Washington Die ukrainische Gegenoffensive zeigt erste Anzeichen von Erfolg. Doch die Nato dämpft die Erwartungen an einen Durchbruch bei der Rückeroberung der von Russland besetzten Gebiete. „Wir müssen uns darauf einstellen, dass diese Offensive blutig und schwierig sein wird“, sagte Nato-Generalsekretär Jens Stoltenberg bei einem Besuch in Washington am Dienstag. Die Zukunft der westlichen Unterstützung für die Ukraine dürfte auch auf dem Nato-Gipfel Anfang Juli im Mittelpunkt stehen.
Je länger der Krieg anhält, desto lauter werden Rufe nach einer diplomatischen Lösung – zumindest in den USA, dem größten Geldgeber der Militärhilfen. Charles Kupchan, früherer Europadirektor im Nationalen Sicherheitsrat des Weißen Hauses unter dem ehemaligen US-Präsidenten Barack Obama, ist sich sicher: Spätestens Ende des Jahres werde der Westen seine Strategie ändern und einen Waffenstillstand stärker einfordern müssen.
„Jeder will der Gegenoffensive eine Chance geben. Aber in den kommenden Monaten wird mehr und mehr die Haltung in den Vordergrund rücken: Das ist kein Krieg, der Jahre andauern sollte. Wir müssen einen Weg finden, das Töten zu beenden“, sagt Kupchan, der heute Sicherheitsexperte bei der Denkfabrik Council on Foreign Relations ist.
Wie könnte also eine Friedenslösung aussehen, inwiefern könnte Deutschland ein historisches Vorbild sein? Und wie lange sind die US-Hilfen für die Ukraine noch sicher?
Lesen Sie hier das vollständige Interview mit Charles Kupchan:
Der Krieg in der Ukraine dauert nun fast 16 Monate. Ist der Westen mit seiner Strategie der Verteidigung gescheitert?

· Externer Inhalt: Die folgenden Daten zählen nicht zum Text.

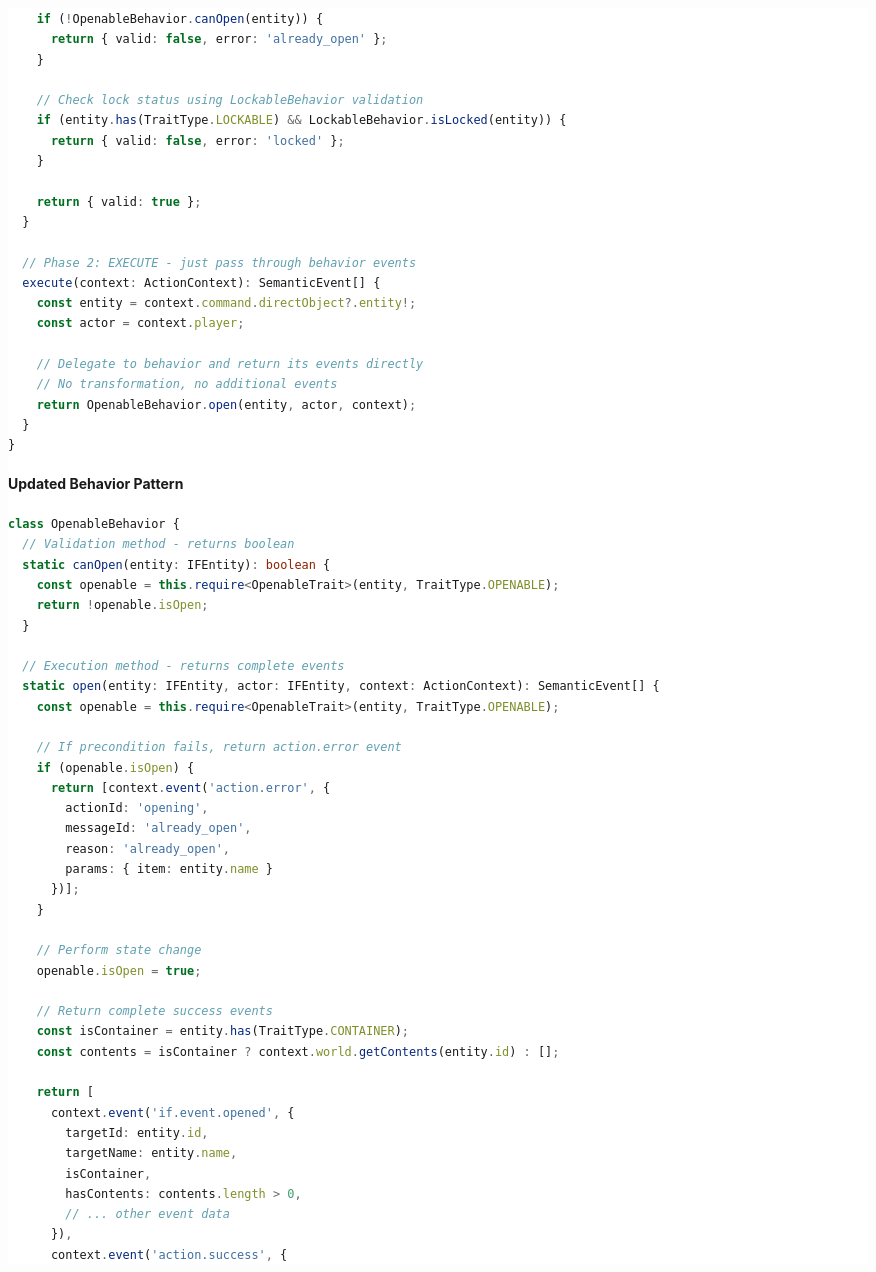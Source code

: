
 ```typescript
    if (!OpenableBehavior.canOpen(entity)) {
      return { valid: false, error: 'already_open' };
    }
    
    // Check lock status using LockableBehavior validation
    if (entity.has(TraitType.LOCKABLE) && LockableBehavior.isLocked(entity)) {
      return { valid: false, error: 'locked' };
    }
    
    return { valid: true };
  }
  
  // Phase 2: EXECUTE - just pass through behavior events
  execute(context: ActionContext): SemanticEvent[] {
    const entity = context.command.directObject?.entity!;
    const actor = context.player;
    
    // Delegate to behavior and return its events directly
    // No transformation, no additional events
    return OpenableBehavior.open(entity, actor, context);
  }
}
```

#### Updated Behavior Pattern
```typescript
class OpenableBehavior {
  // Validation method - returns boolean
  static canOpen(entity: IFEntity): boolean {
    const openable = this.require<OpenableTrait>(entity, TraitType.OPENABLE);
    return !openable.isOpen;
  }
  
  // Execution method - returns complete events
  static open(entity: IFEntity, actor: IFEntity, context: ActionContext): SemanticEvent[] {
    const openable = this.require<OpenableTrait>(entity, TraitType.OPENABLE);
    
    // If precondition fails, return action.error event
    if (openable.isOpen) {
      return [context.event('action.error', {
        actionId: 'opening',
        messageId: 'already_open',
        reason: 'already_open',
        params: { item: entity.name }
      })];
    }
    
    // Perform state change
    openable.isOpen = true;
    
    // Return complete success events
    const isContainer = entity.has(TraitType.CONTAINER);
    const contents = isContainer ? context.world.getContents(entity.id) : [];
    
    return [
      context.event('if.event.opened', {
        targetId: entity.id,
        targetName: entity.name,
        isContainer,
        hasContents: contents.length > 0,
        // ... other event data
      }),
      context.event('action.success', {
```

Bislang vollbringt die Ukraine mit der Unterstützung des Westens eine unglaubliche Leistung. Wahrscheinlich wird sie in der laufenden Gegenoffensive Teile ihrer Gebiete zurückerobern. Aber ich glaube nicht, dass die Ukraine ihre territoriale Integrität auf dem Schlachtfeld vollständig wiederherstellen kann, sondern am Verhandlungstisch.
Wenn die Kampfsaison zu Ende geht, wird es eine neue Pattsituation geben. Spätestens dann muss der Westen zu einer diplomatischen Strategie übergehen, die auf einen Waffenstillstand abzielt.
Die Ukraine leidet unter den Kämpfen gegen die russischen Besatzer, will aber ihre territoriale Souveränität behaupten.
Wie kann eine Friedenslösung aussehen?
Das allererste Ziel muss sein, den Krieg zu beenden und das Töten zu stoppen. Wir brauchen eine stabile Kontaktlinie, hinter die sich die Truppen zurückziehen, und idealerweise den Einsatz einer internationalen Friedens- und Überwachungstruppe. Zentral wäre dann der Beginn von Gesprächen über eine neue Kontaktlinie, was mit den von Russland besetzten Teilen passieren soll, auch mit der Krim oder dem Donbass. Diese Gespräche würden wahrscheinlich sehr lange dauern.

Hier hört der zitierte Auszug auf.